||Livestock epidemics have the potential to give rise to signiﬁcant economic, welfare and social costs. However, incursions of emerging and re-emerging pathogens may lead to small outbreaks even when there is risk of a large outbreak. We present a framework for spatial risk assessment of disease incursions based on data from small localised historic outbreaks.
In particular, we focus on between farm spread of livestock pathogens and illustrate our methods by application to data on the small outbreak of Classical Swine Fever (CSF) that occurred in 2000 in East Anglia, UK.
We apply models based on continuous time semi-Markov processes, using data augmentation Markov chain Monte Carlo (MCMC) techniques within a Bayesian framework to infer disease dynamics and detection from incompletely observed outbreaks. The spatial transmission kernel describing pathogen spread between farms and the distribution of times between infection and detection are estimated alongside unobserved exposure times. Our results demonstrate that inference is reliable even for relatively small outbreaks when the data-generating model is known. However, associated risk assessments depend strongly on the form of the ﬁtted transmission kernel, and therefore for real applications methods are needed to select the most appropriate model in light of the data.

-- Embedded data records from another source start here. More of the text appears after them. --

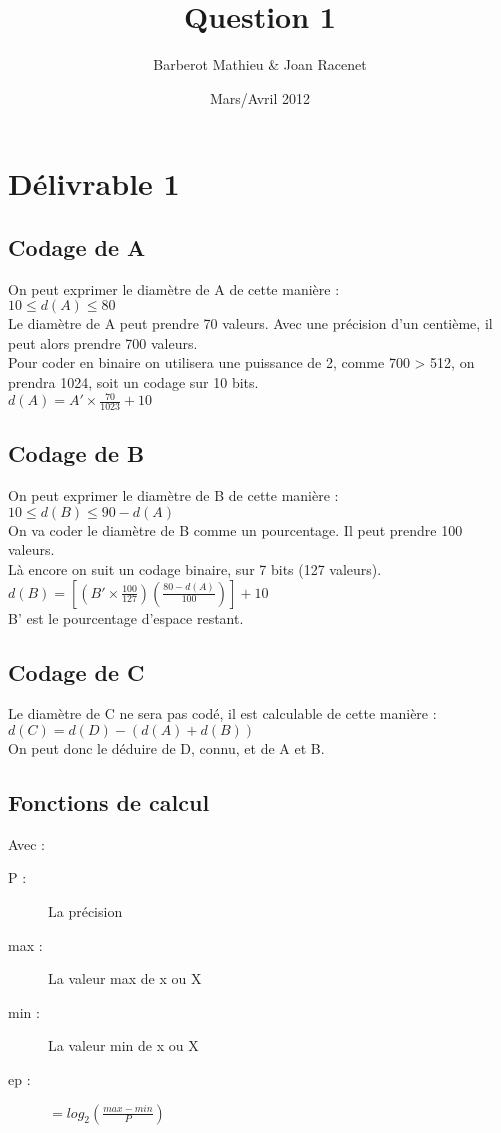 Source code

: \documentclass[12pt]{article}
\title{Question 1}
\date{Mars/Avril 2012}
\author{Barberot Mathieu \& Joan Racenet}
\begin{document}
\maketitle
{}
\section{Délivrable 1}
\subsection{Codage de A}
\noindent On peut exprimer le diamètre de A de cette manière :\\
$10 \leq d(A) \leq 80 $\\
Le diamètre de A peut prendre 70 valeurs. Avec une précision d'un centième, il peut alors prendre 700 valeurs.\\
Pour coder en binaire on utilisera une puissance de 2, comme 700 > 512, on prendra 1024, soit un codage sur 10 bits.\\
$d(A) = A'\times\frac{70}{1023} + 10$

\subsection{Codage de B}
\noindent On peut exprimer le diamètre de B de cette manière :\\
$10 \leq d(B) \leq 90 - d(A)$\\
On va coder le diamètre de B comme un pourcentage. Il peut prendre 100 valeurs.\\
Là encore on suit un codage binaire, sur 7 bits (127 valeurs).\\
$d(B) = [(B'\times\frac{100}{127})(\frac{80-d(A)}{100})]+10$\\
B' est le pourcentage d'espace restant.

\subsection{Codage de C}
\noindent Le diamètre de C ne sera pas codé, il est calculable de cette manière :\\
$d(C) = d(D) - (d(A) + d(B))$\\
On peut donc le déduire de D, connu, et de A et B.

\subsection{Fonctions de calcul}
Avec :
\begin{description}
 \item[P :] La précision
 \item[max :] La valeur max de x ou X 
 \item[min :] La valeur min de x ou X
 \item[ep :] $= log_{2}(\frac{max - min}{P})$
\end{description}
\end{document}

We explore the use of standard Deviance Information Criteria (DIC) model selection tools and recently introduced latent residual methods of model assessment, to select the functional form of the spatial transmission kernel. These methods are applied to the CSF data, and tested in simulated scenarios which represent ﬁeld data, but assume the data generation mechanism is known. Analysis of simulated scenarios shows that latent residual methods enable reliable selection of the transmission kernel even for small outbreaks whereas the DIC is less reliable. Moreover, compared with DIC, model choice based on latent residual assessment correlated better with predicted risk.